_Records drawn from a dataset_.
------------------------

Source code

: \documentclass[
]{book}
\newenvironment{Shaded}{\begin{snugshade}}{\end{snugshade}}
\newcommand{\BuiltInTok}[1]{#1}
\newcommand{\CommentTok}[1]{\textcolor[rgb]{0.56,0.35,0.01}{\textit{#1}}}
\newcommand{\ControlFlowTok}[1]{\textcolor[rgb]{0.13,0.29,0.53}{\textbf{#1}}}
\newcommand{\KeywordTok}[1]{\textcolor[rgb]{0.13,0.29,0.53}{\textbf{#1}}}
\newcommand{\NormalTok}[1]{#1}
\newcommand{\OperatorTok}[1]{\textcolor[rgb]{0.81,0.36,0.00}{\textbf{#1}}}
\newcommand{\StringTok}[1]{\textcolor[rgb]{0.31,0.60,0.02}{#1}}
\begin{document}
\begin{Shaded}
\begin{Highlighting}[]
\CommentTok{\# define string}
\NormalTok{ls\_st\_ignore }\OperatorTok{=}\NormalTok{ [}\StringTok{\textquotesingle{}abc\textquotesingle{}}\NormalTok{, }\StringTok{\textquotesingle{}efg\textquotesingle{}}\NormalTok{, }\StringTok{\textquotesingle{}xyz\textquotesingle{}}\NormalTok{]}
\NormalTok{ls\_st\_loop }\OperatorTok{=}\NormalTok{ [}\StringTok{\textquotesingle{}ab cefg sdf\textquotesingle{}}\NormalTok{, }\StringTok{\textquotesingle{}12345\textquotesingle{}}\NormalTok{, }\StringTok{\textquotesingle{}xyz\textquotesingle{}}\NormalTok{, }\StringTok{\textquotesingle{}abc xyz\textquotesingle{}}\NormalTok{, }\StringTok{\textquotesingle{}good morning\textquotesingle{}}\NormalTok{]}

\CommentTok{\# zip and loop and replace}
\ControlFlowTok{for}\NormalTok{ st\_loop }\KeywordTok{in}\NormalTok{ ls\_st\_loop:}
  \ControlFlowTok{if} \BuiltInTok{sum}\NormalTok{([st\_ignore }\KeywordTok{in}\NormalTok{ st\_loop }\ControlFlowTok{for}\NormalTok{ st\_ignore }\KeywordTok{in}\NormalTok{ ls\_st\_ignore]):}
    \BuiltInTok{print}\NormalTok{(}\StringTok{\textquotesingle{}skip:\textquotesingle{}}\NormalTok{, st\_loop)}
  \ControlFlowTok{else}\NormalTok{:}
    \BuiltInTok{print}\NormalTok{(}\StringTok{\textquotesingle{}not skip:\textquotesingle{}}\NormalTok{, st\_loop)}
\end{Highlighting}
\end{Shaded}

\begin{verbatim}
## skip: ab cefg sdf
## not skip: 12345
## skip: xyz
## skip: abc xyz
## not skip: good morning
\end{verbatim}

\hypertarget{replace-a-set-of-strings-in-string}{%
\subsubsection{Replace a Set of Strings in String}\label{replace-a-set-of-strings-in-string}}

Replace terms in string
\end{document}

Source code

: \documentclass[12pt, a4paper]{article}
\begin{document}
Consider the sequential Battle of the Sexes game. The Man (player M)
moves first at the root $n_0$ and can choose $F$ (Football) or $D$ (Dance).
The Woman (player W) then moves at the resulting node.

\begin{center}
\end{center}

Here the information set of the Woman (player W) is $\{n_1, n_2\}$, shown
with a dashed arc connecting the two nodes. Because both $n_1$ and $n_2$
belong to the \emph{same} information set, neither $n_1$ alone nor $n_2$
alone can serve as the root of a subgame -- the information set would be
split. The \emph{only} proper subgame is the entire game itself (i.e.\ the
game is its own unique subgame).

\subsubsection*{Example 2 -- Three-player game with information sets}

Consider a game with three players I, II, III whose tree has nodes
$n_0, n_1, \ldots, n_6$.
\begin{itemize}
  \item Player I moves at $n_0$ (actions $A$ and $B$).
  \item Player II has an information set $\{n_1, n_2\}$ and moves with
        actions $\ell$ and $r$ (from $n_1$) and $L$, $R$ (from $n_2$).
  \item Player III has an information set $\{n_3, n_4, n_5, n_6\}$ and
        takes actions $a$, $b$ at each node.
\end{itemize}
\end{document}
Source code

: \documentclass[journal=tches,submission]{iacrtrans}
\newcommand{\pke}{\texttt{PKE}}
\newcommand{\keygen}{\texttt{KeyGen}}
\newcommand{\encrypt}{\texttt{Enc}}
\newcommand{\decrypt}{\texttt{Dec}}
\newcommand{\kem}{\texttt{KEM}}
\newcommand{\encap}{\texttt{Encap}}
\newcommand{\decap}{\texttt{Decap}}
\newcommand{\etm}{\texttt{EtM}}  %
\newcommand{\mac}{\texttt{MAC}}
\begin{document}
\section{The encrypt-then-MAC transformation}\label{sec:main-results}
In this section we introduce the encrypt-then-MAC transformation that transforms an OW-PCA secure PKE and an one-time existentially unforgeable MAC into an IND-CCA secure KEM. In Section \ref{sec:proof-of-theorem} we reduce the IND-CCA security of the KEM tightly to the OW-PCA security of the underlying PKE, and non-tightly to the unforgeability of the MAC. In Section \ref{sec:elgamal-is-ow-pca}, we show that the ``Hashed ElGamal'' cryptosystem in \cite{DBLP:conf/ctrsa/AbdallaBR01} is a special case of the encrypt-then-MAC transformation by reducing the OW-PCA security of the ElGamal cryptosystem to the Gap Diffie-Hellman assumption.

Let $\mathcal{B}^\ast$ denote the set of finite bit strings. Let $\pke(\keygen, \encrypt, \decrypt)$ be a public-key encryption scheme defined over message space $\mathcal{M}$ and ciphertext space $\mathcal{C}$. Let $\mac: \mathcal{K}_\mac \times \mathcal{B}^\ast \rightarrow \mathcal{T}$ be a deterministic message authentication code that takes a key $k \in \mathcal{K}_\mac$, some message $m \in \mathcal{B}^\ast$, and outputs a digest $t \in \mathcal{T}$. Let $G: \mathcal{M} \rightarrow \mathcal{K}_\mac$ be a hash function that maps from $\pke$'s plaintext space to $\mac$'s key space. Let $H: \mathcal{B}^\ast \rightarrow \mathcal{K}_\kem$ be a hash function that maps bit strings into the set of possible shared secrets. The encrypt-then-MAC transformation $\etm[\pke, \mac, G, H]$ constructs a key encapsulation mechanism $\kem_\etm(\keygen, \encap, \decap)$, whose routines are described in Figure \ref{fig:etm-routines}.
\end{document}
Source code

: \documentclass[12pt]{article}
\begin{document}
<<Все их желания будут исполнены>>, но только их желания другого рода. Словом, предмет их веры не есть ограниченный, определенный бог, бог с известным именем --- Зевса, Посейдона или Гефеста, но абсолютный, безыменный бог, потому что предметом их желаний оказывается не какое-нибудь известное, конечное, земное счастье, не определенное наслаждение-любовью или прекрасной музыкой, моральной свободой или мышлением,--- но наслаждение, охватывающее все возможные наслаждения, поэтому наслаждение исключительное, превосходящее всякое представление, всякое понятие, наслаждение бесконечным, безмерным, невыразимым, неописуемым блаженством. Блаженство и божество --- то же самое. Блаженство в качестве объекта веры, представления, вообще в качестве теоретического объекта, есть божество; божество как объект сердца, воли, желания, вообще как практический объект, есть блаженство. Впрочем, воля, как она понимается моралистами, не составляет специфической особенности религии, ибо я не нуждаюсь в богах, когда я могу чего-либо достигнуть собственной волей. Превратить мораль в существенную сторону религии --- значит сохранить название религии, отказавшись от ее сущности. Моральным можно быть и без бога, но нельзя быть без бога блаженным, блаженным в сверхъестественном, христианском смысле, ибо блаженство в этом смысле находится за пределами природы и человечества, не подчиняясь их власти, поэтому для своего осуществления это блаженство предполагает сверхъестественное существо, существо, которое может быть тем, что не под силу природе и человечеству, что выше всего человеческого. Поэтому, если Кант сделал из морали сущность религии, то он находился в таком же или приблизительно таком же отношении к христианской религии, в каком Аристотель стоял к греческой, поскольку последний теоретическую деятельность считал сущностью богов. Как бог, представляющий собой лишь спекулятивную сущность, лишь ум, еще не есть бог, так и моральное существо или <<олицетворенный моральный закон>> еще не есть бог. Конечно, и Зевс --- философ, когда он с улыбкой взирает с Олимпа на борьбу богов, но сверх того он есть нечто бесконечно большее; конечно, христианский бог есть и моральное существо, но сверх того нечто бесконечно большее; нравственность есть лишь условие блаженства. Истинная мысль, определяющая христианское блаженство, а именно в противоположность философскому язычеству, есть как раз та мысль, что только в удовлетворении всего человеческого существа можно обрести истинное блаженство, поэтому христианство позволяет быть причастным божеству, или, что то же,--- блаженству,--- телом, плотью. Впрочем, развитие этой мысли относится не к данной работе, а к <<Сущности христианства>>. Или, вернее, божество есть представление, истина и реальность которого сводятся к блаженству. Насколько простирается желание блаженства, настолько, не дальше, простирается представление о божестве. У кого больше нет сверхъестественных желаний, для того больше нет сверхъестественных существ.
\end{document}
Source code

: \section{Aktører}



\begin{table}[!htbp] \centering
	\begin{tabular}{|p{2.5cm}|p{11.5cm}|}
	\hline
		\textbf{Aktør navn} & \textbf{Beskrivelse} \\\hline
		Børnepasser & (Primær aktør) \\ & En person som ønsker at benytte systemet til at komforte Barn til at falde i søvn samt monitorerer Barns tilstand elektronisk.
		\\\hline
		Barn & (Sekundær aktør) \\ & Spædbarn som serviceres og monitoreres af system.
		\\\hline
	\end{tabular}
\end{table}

------------------------

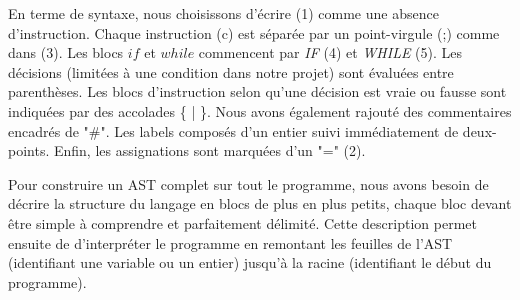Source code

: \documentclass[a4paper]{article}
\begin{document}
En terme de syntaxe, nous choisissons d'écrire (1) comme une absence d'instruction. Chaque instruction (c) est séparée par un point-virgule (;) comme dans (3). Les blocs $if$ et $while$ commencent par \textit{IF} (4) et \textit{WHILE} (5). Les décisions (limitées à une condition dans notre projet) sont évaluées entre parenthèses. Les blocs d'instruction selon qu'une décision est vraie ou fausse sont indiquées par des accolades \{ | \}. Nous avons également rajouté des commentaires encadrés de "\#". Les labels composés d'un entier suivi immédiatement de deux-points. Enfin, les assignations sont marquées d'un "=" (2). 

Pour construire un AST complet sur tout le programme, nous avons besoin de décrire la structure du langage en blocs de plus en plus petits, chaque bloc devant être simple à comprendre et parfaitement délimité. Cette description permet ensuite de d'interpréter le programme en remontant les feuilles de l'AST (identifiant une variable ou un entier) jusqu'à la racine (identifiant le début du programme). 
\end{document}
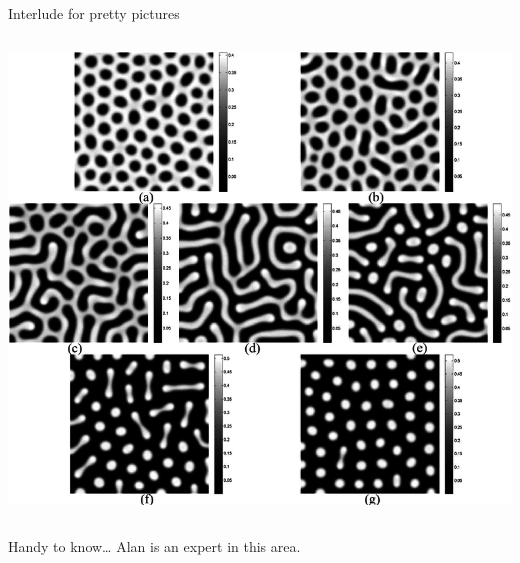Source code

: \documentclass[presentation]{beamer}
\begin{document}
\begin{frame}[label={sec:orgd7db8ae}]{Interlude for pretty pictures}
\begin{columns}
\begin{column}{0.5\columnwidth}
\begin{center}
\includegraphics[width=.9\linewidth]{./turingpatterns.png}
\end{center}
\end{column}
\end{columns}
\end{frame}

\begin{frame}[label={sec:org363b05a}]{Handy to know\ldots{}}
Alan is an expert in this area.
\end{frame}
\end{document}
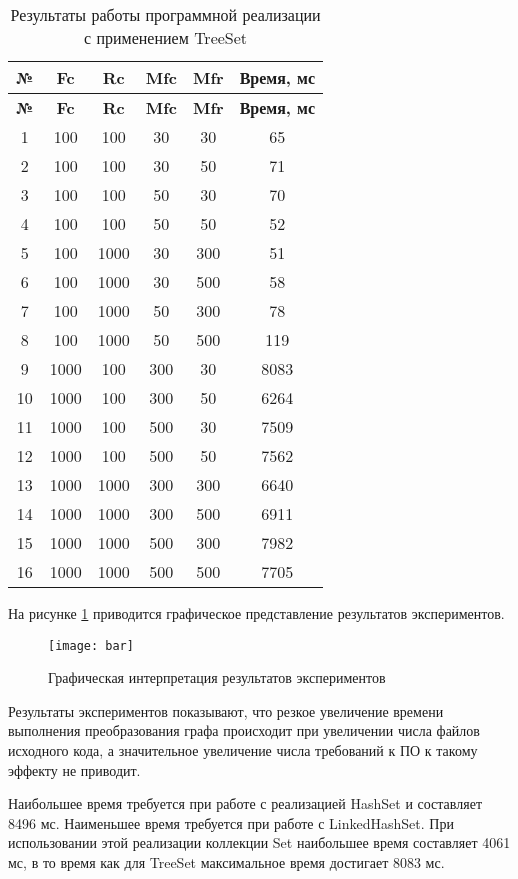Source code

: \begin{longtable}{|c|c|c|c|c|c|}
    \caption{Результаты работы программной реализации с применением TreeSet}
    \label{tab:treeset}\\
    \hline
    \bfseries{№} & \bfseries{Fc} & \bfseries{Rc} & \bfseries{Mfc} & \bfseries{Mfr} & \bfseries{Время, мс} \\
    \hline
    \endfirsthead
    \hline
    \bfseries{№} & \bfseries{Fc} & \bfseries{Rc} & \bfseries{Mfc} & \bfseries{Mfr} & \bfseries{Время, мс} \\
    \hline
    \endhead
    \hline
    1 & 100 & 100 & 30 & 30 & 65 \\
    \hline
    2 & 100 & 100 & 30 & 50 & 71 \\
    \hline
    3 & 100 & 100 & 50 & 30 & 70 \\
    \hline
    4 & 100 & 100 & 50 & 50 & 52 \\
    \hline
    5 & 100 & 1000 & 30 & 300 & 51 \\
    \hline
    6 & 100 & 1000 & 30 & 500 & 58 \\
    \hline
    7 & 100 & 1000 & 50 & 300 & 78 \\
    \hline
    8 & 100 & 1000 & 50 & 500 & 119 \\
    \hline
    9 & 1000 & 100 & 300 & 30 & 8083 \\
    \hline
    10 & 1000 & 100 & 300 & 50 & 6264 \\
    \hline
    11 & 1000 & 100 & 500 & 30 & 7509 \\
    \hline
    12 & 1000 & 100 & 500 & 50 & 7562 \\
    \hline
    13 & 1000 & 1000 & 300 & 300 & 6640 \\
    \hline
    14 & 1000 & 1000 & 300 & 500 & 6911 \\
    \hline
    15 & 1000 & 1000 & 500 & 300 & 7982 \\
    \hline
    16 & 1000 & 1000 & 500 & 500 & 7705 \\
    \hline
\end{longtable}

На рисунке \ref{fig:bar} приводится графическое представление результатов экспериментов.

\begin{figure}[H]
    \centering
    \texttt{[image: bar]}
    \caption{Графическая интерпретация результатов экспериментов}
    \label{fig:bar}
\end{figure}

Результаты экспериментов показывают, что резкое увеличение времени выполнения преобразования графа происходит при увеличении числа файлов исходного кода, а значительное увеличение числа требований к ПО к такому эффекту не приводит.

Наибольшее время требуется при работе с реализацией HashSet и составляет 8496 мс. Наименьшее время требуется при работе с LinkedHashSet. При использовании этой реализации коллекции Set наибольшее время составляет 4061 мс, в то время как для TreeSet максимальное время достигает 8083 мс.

------------------------

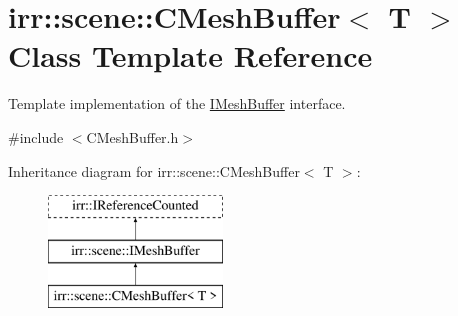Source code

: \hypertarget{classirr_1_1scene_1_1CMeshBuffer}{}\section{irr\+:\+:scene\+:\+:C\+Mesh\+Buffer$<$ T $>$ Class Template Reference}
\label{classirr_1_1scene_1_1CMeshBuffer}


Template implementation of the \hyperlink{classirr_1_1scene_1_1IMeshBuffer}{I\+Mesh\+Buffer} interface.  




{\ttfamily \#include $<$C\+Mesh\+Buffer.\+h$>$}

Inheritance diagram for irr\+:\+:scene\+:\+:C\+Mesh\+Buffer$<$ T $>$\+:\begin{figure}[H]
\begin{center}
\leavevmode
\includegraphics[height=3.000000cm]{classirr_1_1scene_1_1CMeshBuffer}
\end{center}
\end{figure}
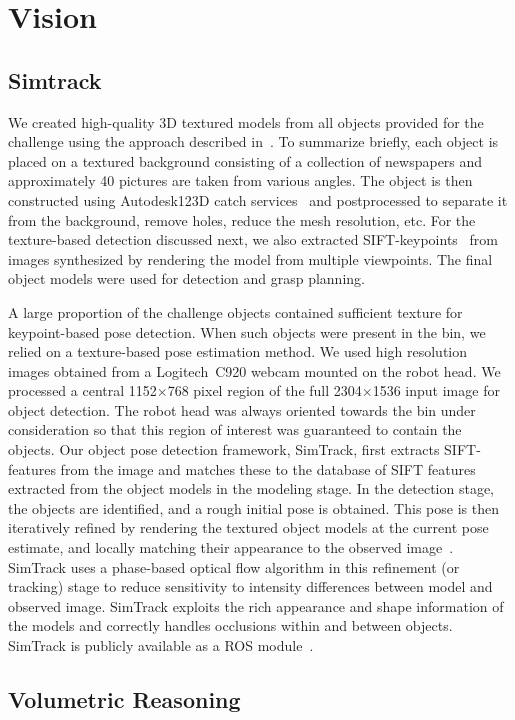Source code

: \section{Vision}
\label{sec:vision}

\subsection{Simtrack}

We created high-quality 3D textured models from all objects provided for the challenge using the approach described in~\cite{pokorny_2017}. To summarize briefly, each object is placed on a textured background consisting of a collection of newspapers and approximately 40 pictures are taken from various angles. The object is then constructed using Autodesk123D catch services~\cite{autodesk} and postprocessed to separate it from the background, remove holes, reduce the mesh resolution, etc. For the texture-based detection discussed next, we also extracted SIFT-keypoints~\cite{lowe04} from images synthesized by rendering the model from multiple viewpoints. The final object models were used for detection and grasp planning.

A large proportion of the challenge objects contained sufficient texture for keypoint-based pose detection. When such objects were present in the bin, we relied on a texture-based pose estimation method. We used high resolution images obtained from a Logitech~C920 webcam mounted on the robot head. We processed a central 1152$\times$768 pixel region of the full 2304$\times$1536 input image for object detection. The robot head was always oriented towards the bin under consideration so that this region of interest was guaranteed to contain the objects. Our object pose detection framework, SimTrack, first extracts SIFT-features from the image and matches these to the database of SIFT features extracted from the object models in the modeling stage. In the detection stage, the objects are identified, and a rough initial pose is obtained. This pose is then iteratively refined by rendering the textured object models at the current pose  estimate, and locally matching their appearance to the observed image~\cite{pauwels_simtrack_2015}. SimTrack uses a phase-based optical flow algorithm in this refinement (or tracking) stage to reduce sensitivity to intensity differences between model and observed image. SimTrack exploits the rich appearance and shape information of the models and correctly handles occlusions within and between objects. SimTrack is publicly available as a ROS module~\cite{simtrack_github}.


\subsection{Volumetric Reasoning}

------------------------

Work out the number of lines above that include the string "alone" and write only that number.

_WRITTEN ANSWER_.
2